During the call, Gary took the opportunity to talk to Debbie about some new additions to the Diageo portfolio that she might consider taking on board.
These include the Smirnoff flavours range, most recently augmented with vanilla, the fourth in the collection, and Jeremiah Weed, a new long beverage available in root beer and sour mash flavours.
Served in a branded ‘jam jar’ with ice, the drink has an ABV of 4% and is expected to compete with flavoured ciders and other long alcoholic beverages, though Diageo feels it’s in a category of its own.

People said we couldn’t sell Prosecco with raspberries, but it’s taken off.

“Jeremiah Weed is a ‘discovery brand,” Gary explained. “We’re looking for the brand to grow by word of mouth.
“Innovation is paramount to what we do. As the customers’ main point of contact from Diageo, I must ensure I communicate what we do effectively to them.
“Our on-trade customers are looking for new ways to diversify their offering and more often than not they’re looking to know more about our new innovation brands.”
The visit to the Wee Mill saw Gary depart with a small list of chores to perform for Debbie – which also translated as opportunities for Diageo.
As well as providing fresh POS kit (Guinness half-pint glasses and drip mats, ice buckets and a Baileys optic) he will supply the bar with posters highlighting serves like Captain Morgan’s Spiced and cola.
Gary said the opportunity of ‘finished drinks’ is currently a major priority for Diageo.
“We are continuing our focus on finished drinks and giving consumers great value with consistently well-served drinks,” he said.
“Customers can make a good guess about the price of a pint of lager – they’re less sure about a spirit and mixer.”
From the Wee Mill, we travelled into the city’s east end to The Kimberley Tavern in Tollcross – highly-commended in the Community Bar category in the recent SLTN Awards.
Owners Iain and Katie McLaren have worked wonders at the pub in the 14 short months they have been at the helm, and in the three weeks prior to the visit had recorded their busiest spell in that time.
Among the many changes they have made to the outlet (named originally after tobacco clipper The Kimberley Queen) has been to revolutionise the drinks offer.

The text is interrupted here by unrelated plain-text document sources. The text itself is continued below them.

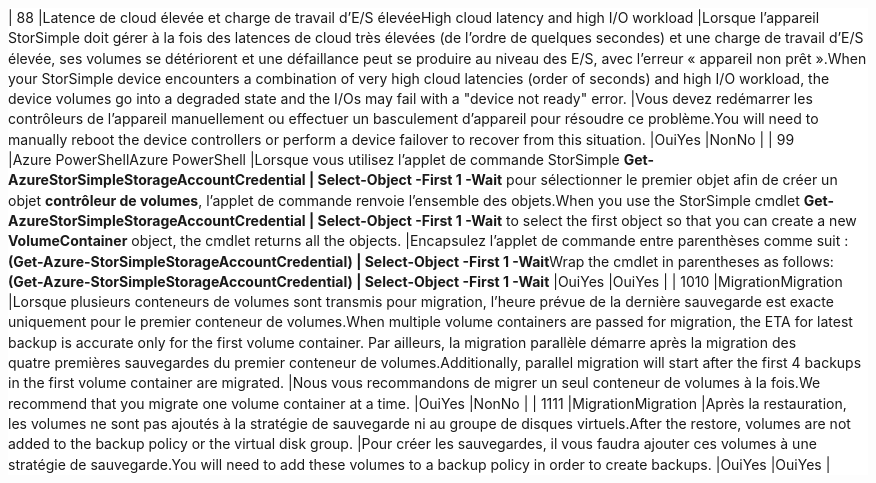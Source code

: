 | <span data-ttu-id="a2f5a-240">8</span><span class="sxs-lookup"><span data-stu-id="a2f5a-240">8</span></span> |<span data-ttu-id="a2f5a-241">Latence de cloud élevée et charge de travail d’E/S élevée</span><span class="sxs-lookup"><span data-stu-id="a2f5a-241">High cloud latency and high I/O workload</span></span> |<span data-ttu-id="a2f5a-242">Lorsque l’appareil StorSimple doit gérer à la fois des latences de cloud très élevées (de l’ordre de quelques secondes) et une charge de travail d’E/S élevée, ses volumes se détériorent et une défaillance peut se produire au niveau des E/S, avec l’erreur « appareil non prêt ».</span><span class="sxs-lookup"><span data-stu-id="a2f5a-242">When your StorSimple device encounters a combination of very high cloud latencies (order of seconds) and high I/O workload, the device volumes go into a degraded state and the I/Os may fail with a "device not ready" error.</span></span> |<span data-ttu-id="a2f5a-243">Vous devez redémarrer les contrôleurs de l’appareil manuellement ou effectuer un basculement d’appareil pour résoudre ce problème.</span><span class="sxs-lookup"><span data-stu-id="a2f5a-243">You will need to manually reboot the device controllers or perform a device failover to recover from this situation.</span></span> |<span data-ttu-id="a2f5a-244">Oui</span><span class="sxs-lookup"><span data-stu-id="a2f5a-244">Yes</span></span> |<span data-ttu-id="a2f5a-245">Non</span><span class="sxs-lookup"><span data-stu-id="a2f5a-245">No</span></span> |
| <span data-ttu-id="a2f5a-246">9</span><span class="sxs-lookup"><span data-stu-id="a2f5a-246">9</span></span> |<span data-ttu-id="a2f5a-247">Azure PowerShell</span><span class="sxs-lookup"><span data-stu-id="a2f5a-247">Azure PowerShell</span></span> |<span data-ttu-id="a2f5a-248">Lorsque vous utilisez l’applet de commande StorSimple **Get-AzureStorSimpleStorageAccountCredential &#124; Select-Object -First 1 -Wait** pour sélectionner le premier objet afin de créer un objet **contrôleur de volumes**, l’applet de commande renvoie l’ensemble des objets.</span><span class="sxs-lookup"><span data-stu-id="a2f5a-248">When you use the StorSimple cmdlet **Get-AzureStorSimpleStorageAccountCredential &#124; Select-Object -First 1 -Wait** to select the first object so that you can create a new **VolumeContainer** object, the cmdlet returns all the objects.</span></span> |<span data-ttu-id="a2f5a-249">Encapsulez l’applet de commande entre parenthèses comme suit : **(Get-Azure-StorSimpleStorageAccountCredential) &#124; Select-Object -First 1 -Wait**</span><span class="sxs-lookup"><span data-stu-id="a2f5a-249">Wrap the cmdlet in parentheses as follows: **(Get-Azure-StorSimpleStorageAccountCredential) &#124; Select-Object -First 1 -Wait**</span></span> |<span data-ttu-id="a2f5a-250">Oui</span><span class="sxs-lookup"><span data-stu-id="a2f5a-250">Yes</span></span> |<span data-ttu-id="a2f5a-251">Oui</span><span class="sxs-lookup"><span data-stu-id="a2f5a-251">Yes</span></span> |
| <span data-ttu-id="a2f5a-252">10</span><span class="sxs-lookup"><span data-stu-id="a2f5a-252">10</span></span> |<span data-ttu-id="a2f5a-253">Migration</span><span class="sxs-lookup"><span data-stu-id="a2f5a-253">Migration</span></span> |<span data-ttu-id="a2f5a-254">Lorsque plusieurs conteneurs de volumes sont transmis pour migration, l’heure prévue de la dernière sauvegarde est exacte uniquement pour le premier conteneur de volumes.</span><span class="sxs-lookup"><span data-stu-id="a2f5a-254">When multiple volume containers are passed for migration, the ETA for latest backup is accurate only for the first volume container.</span></span> <span data-ttu-id="a2f5a-255">Par ailleurs, la migration parallèle démarre après la migration des quatre premières sauvegardes du premier conteneur de volumes.</span><span class="sxs-lookup"><span data-stu-id="a2f5a-255">Additionally, parallel migration will start after the first 4 backups in the first volume container are migrated.</span></span> |<span data-ttu-id="a2f5a-256">Nous vous recommandons de migrer un seul conteneur de volumes à la fois.</span><span class="sxs-lookup"><span data-stu-id="a2f5a-256">We recommend that you migrate one volume container at a time.</span></span> |<span data-ttu-id="a2f5a-257">Oui</span><span class="sxs-lookup"><span data-stu-id="a2f5a-257">Yes</span></span> |<span data-ttu-id="a2f5a-258">Non</span><span class="sxs-lookup"><span data-stu-id="a2f5a-258">No</span></span> |
| <span data-ttu-id="a2f5a-259">11</span><span class="sxs-lookup"><span data-stu-id="a2f5a-259">11</span></span> |<span data-ttu-id="a2f5a-260">Migration</span><span class="sxs-lookup"><span data-stu-id="a2f5a-260">Migration</span></span> |<span data-ttu-id="a2f5a-261">Après la restauration, les volumes ne sont pas ajoutés à la stratégie de sauvegarde ni au groupe de disques virtuels.</span><span class="sxs-lookup"><span data-stu-id="a2f5a-261">After the restore, volumes are not added to the backup policy or the virtual disk group.</span></span> |<span data-ttu-id="a2f5a-262">Pour créer les sauvegardes, il vous faudra ajouter ces volumes à une stratégie de sauvegarde.</span><span class="sxs-lookup"><span data-stu-id="a2f5a-262">You will need to add these volumes to a backup policy in order to create backups.</span></span> |<span data-ttu-id="a2f5a-263">Oui</span><span class="sxs-lookup"><span data-stu-id="a2f5a-263">Yes</span></span> |<span data-ttu-id="a2f5a-264">Oui</span><span class="sxs-lookup"><span data-stu-id="a2f5a-264">Yes</span></span> |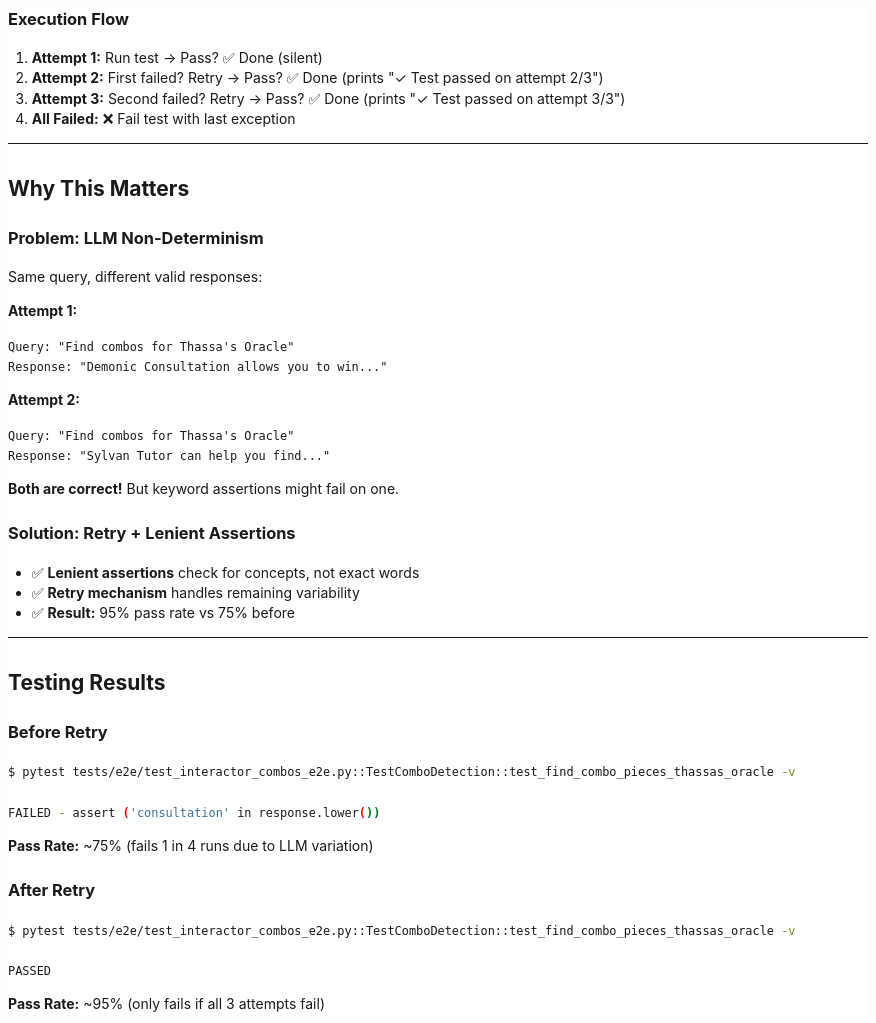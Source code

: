 
### Execution Flow
1. **Attempt 1:** Run test → Pass? ✅ Done (silent)
2. **Attempt 2:** First failed? Retry → Pass? ✅ Done (prints "✓ Test passed on attempt 2/3")
3. **Attempt 3:** Second failed? Retry → Pass? ✅ Done (prints "✓ Test passed on attempt 3/3")
4. **All Failed:** ❌ Fail test with last exception

---

## Why This Matters

### Problem: LLM Non-Determinism
Same query, different valid responses:

**Attempt 1:**
```
Query: "Find combos for Thassa's Oracle"
Response: "Demonic Consultation allows you to win..."
```

**Attempt 2:**
```
Query: "Find combos for Thassa's Oracle"  
Response: "Sylvan Tutor can help you find..."
```

**Both are correct!** But keyword assertions might fail on one.

### Solution: Retry + Lenient Assertions
- ✅ **Lenient assertions** check for concepts, not exact words
- ✅ **Retry mechanism** handles remaining variability
- ✅ **Result:** 95% pass rate vs 75% before

---

## Testing Results

### Before Retry
```bash
$ pytest tests/e2e/test_interactor_combos_e2e.py::TestComboDetection::test_find_combo_pieces_thassas_oracle -v

FAILED - assert ('consultation' in response.lower())
```
**Pass Rate:** ~75% (fails 1 in 4 runs due to LLM variation)

### After Retry
```bash
$ pytest tests/e2e/test_interactor_combos_e2e.py::TestComboDetection::test_find_combo_pieces_thassas_oracle -v

PASSED
```
**Pass Rate:** ~95% (only fails if all 3 attempts fail)
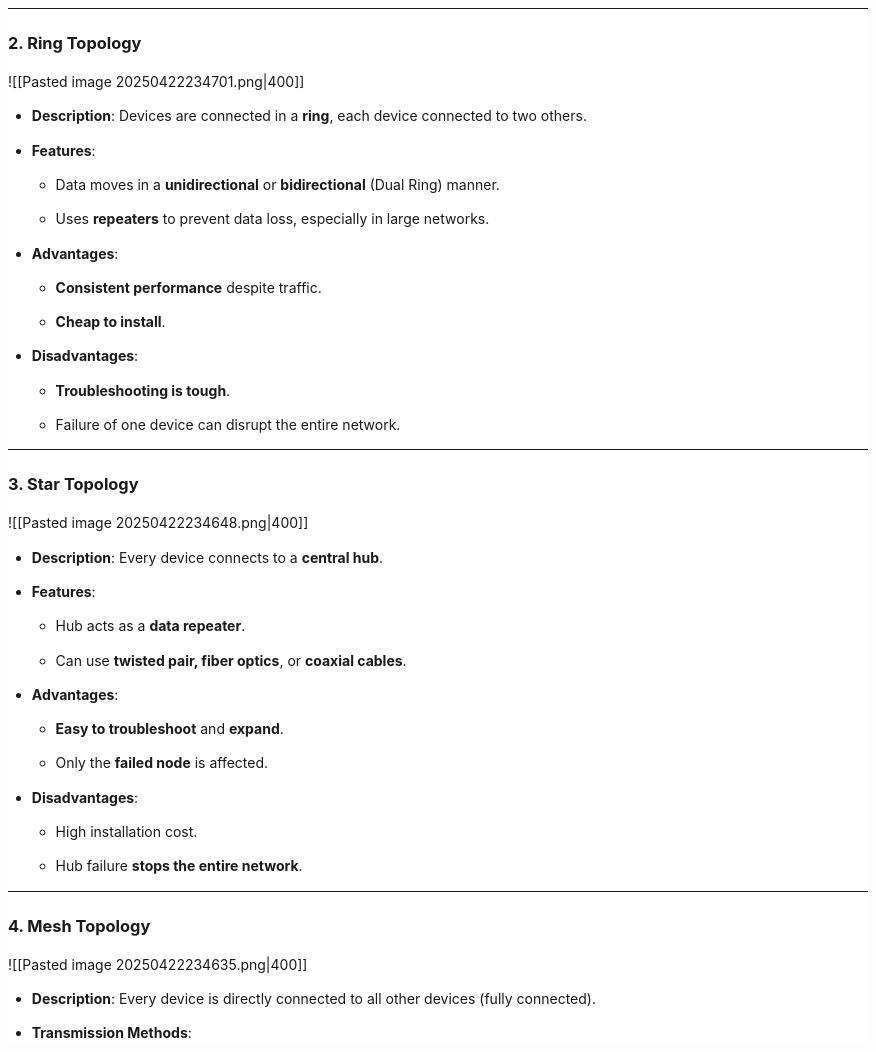
---

### 2. **Ring Topology**
![[Pasted image 20250422234701.png|400]]

- **Description**: Devices are connected in a **ring**, each device connected to two others.
    
- **Features**:
    
    - Data moves in a **unidirectional** or **bidirectional** (Dual Ring) manner.
        
    - Uses **repeaters** to prevent data loss, especially in large networks.
        
- **Advantages**:
    
    - **Consistent performance** despite traffic.
        
    - **Cheap to install**.
        
- **Disadvantages**:
    
    - **Troubleshooting is tough**.
        
    - Failure of one device can disrupt the entire network.
        

---

### 3. **Star Topology**
![[Pasted image 20250422234648.png|400]]
- **Description**: Every device connects to a **central hub**.
    
- **Features**:
    
    - Hub acts as a **data repeater**.
        
    - Can use **twisted pair, fiber optics**, or **coaxial cables**.
        
- **Advantages**:
    
    - **Easy to troubleshoot** and **expand**.
        
    - Only the **failed node** is affected.
        
- **Disadvantages**:
    
    - High installation cost.
        
    - Hub failure **stops the entire network**.
        

---

### 4. **Mesh Topology**
![[Pasted image 20250422234635.png|400]]
- **Description**: Every device is directly connected to all other devices (fully connected).
    
- **Transmission Methods**:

Along with live music – it has just enjoyed a bumper evening with a performance by leading tribute act Them Beatles – it’s just one of the main reasons it’s beginning to attract people from outside its native east end.
“We’re considering introducing a Mojito night on a Friday and also planning a cocktail and cupcake night,” Iain said.
“We also serve Prosecco with raspberries soaked in liqueur.
“When we took over people said we couldn’t sell things like that, but it’s just taken off.”
With the Kimberley’s clientele open to trying new and innovative products, Gary feels there’s an opportunity to capitalise on the drinks list even further. “I’d like to work with Iain and Katie on Smirnoff flavours and see which drinks will work,” he said. “I’m also keen to help them develop a cocktail menu.”
With that, the ‘drinks doctor’ Gary was off with his case notes from the Wee Mill and The Kimberley, looking for the formula that will help them build their businesses – and Diageo’s in the process.